What needs to be done => Since only the total matters, count the lines of these entries containing the word "library" and write that total alone.
________________________
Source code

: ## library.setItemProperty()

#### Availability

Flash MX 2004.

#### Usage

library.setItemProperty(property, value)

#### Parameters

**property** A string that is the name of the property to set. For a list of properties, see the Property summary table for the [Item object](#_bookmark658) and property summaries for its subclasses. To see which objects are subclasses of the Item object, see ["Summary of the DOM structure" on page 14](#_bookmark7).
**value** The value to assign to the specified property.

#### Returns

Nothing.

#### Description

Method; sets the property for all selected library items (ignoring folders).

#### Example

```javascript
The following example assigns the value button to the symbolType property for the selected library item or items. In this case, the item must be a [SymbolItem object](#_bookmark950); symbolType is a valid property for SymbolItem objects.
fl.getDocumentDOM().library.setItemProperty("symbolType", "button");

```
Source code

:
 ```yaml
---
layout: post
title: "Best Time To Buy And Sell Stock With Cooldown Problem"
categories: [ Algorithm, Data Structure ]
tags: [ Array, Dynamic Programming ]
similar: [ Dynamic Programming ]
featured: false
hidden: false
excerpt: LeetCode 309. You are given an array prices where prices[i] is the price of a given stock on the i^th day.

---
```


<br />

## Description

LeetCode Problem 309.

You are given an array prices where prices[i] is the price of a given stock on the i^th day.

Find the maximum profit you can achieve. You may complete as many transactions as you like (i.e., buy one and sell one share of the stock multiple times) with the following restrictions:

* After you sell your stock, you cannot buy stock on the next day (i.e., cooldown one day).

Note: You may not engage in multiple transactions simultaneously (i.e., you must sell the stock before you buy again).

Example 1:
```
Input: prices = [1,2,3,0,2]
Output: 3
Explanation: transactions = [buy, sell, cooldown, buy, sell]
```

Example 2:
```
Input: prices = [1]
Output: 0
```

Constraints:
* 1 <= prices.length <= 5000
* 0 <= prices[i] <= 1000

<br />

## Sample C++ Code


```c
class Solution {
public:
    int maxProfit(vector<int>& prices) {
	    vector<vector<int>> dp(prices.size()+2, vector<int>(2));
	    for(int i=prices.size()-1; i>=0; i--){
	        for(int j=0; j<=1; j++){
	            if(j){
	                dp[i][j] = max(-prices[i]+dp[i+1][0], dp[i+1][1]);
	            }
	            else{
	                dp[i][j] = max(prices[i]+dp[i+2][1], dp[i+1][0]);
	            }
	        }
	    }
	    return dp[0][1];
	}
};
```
________________________
Solution below => 5